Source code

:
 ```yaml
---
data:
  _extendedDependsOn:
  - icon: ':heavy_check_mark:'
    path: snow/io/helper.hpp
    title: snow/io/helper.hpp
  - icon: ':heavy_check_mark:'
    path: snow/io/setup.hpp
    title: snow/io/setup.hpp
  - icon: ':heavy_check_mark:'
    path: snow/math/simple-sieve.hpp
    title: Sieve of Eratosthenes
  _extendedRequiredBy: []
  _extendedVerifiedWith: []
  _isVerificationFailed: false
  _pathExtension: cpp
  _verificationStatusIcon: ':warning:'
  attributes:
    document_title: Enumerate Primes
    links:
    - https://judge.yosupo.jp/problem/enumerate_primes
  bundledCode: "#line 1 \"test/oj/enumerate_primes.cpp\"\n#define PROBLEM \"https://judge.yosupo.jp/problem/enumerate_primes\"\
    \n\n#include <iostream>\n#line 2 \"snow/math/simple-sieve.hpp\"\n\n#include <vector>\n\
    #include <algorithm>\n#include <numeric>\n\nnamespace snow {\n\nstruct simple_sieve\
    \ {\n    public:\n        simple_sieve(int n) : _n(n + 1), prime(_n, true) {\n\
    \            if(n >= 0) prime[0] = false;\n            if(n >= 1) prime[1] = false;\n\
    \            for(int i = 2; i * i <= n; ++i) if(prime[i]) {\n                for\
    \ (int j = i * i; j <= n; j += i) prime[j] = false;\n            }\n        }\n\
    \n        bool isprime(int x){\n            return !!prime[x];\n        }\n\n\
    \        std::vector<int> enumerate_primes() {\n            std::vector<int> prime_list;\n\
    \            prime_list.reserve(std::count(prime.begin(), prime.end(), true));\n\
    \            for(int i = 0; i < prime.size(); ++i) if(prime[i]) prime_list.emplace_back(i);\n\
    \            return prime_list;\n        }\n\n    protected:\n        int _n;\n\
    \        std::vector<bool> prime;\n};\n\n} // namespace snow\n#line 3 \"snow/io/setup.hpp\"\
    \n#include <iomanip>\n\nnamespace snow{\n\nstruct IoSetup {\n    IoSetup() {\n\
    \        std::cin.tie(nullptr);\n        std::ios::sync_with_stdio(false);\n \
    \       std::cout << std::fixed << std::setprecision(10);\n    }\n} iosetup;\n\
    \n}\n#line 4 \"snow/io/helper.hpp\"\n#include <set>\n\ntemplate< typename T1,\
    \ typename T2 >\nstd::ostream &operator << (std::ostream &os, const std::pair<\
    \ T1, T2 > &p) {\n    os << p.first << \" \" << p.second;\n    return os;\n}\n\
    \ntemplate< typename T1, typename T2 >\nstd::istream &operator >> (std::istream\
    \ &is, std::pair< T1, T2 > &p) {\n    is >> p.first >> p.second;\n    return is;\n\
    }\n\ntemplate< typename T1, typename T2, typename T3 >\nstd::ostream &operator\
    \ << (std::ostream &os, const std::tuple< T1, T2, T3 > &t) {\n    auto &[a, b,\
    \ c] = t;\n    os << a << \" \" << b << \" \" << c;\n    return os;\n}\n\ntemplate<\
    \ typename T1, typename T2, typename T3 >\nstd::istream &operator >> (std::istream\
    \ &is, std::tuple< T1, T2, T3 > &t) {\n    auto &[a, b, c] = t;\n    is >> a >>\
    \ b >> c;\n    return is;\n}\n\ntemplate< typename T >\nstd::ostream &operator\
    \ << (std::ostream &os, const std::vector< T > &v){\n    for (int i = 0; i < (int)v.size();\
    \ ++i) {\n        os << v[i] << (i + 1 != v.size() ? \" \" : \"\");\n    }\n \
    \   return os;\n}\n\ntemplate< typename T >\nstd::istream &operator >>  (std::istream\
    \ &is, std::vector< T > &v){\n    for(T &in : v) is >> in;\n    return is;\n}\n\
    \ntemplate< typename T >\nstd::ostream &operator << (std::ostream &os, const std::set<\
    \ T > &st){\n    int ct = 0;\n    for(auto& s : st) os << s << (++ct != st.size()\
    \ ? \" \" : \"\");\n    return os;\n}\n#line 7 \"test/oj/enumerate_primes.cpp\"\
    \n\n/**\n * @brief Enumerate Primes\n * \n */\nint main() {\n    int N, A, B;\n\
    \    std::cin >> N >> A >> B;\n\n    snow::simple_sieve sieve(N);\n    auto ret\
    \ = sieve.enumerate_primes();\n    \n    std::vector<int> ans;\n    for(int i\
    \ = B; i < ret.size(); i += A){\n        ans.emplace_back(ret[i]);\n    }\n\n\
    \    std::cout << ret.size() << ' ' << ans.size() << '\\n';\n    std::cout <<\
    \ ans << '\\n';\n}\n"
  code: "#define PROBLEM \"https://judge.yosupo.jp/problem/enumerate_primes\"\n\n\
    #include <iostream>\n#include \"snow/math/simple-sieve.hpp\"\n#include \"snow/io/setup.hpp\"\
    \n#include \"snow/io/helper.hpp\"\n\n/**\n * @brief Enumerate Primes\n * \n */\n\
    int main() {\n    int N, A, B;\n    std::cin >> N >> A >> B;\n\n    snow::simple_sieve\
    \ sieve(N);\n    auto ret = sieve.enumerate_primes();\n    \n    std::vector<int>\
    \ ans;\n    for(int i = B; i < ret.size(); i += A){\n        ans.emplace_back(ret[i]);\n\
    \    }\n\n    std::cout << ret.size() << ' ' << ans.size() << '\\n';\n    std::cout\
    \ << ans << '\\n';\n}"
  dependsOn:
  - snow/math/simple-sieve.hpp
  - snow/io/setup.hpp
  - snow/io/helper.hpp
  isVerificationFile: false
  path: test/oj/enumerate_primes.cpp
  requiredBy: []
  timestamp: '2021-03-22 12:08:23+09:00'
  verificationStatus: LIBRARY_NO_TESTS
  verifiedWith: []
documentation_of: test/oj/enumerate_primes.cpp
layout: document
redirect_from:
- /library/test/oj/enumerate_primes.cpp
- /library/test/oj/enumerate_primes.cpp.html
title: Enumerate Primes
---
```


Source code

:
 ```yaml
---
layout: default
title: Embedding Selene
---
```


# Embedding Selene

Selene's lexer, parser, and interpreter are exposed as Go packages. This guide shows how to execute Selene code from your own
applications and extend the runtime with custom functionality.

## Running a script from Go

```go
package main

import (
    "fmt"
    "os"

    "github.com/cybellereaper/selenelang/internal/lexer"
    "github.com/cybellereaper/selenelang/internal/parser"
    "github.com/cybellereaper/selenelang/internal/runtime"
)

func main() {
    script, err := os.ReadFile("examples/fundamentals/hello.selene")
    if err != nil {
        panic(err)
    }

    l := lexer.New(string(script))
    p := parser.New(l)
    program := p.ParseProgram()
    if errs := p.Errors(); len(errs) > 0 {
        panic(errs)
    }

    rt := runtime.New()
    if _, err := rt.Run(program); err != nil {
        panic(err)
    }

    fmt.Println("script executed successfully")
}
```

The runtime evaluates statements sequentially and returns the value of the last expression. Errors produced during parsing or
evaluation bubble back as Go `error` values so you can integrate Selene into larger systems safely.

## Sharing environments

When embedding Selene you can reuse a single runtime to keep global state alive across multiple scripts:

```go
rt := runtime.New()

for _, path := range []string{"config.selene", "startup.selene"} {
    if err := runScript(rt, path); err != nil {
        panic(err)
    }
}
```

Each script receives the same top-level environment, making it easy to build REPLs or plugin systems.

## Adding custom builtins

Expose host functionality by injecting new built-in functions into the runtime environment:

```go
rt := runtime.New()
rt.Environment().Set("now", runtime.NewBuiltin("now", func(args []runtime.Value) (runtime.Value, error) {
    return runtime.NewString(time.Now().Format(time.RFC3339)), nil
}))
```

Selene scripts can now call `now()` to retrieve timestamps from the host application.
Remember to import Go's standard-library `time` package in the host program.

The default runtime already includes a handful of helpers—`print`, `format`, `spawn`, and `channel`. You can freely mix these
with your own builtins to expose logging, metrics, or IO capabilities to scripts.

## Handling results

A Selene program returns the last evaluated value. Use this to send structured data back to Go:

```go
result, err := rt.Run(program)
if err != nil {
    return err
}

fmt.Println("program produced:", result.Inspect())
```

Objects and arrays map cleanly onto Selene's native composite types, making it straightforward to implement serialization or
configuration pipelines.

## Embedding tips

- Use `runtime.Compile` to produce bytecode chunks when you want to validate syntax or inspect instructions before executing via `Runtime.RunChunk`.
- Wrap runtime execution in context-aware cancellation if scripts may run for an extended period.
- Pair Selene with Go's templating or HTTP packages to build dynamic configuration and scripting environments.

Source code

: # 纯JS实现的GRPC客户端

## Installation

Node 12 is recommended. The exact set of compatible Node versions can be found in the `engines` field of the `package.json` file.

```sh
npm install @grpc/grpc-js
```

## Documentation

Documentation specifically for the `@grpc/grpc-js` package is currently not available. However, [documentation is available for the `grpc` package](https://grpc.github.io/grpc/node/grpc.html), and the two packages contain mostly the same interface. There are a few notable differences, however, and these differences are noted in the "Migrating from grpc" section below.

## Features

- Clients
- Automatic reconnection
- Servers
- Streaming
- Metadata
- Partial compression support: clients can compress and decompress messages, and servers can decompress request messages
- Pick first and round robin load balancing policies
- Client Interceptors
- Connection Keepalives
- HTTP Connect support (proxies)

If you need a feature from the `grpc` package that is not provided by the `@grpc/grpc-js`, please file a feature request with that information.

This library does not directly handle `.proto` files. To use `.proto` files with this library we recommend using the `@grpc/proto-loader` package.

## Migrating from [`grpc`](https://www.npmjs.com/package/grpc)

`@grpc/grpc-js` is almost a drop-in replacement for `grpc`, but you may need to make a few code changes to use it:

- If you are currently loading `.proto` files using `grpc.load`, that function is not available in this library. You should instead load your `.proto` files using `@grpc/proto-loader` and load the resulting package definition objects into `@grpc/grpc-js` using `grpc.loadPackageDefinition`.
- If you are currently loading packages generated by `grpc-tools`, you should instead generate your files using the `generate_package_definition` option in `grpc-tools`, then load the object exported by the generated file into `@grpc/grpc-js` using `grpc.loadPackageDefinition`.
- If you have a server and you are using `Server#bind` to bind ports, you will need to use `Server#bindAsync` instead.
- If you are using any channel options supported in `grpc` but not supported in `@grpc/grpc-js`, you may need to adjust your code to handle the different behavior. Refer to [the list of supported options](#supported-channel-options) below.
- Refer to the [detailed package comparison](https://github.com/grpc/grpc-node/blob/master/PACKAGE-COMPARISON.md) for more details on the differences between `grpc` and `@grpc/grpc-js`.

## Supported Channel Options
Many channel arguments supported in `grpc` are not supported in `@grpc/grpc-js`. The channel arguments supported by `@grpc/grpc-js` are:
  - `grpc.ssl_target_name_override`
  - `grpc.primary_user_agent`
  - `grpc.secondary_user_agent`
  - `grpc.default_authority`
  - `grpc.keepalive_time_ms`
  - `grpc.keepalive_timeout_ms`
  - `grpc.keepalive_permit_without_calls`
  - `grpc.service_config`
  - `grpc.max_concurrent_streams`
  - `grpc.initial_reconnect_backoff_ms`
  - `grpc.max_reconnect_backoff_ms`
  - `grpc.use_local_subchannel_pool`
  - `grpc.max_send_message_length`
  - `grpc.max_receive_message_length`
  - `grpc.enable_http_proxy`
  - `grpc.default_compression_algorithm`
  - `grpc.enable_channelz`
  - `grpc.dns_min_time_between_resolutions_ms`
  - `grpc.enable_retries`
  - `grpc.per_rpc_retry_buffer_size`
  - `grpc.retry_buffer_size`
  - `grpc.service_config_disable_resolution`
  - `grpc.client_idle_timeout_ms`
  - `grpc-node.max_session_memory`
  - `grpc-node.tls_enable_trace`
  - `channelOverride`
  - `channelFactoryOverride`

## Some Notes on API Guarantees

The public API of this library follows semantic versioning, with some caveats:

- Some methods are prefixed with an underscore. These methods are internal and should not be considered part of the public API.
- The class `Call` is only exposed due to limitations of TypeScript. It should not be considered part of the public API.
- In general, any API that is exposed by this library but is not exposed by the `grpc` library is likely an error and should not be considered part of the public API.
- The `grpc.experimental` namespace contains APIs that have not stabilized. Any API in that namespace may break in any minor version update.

+++

-- What you have to do --
Extract every line above that contains the word "need".

-- Answer for the task --
If you need a feature from the `grpc` package that is not provided by the `@grpc/grpc-js`, please file a feature request with that information.
`@grpc/grpc-js` is almost a drop-in replacement for `grpc`, but you may need to make a few code changes to use it:
- If you have a server and you are using `Server#bind` to bind ports, you will need to use `Server#bindAsync` instead.
- If you are using any channel options supported in `grpc` but not supported in `@grpc/grpc-js`, you may need to adjust your code to handle the different behavior. Refer to [the list of supported options](#supported-channel-options) below.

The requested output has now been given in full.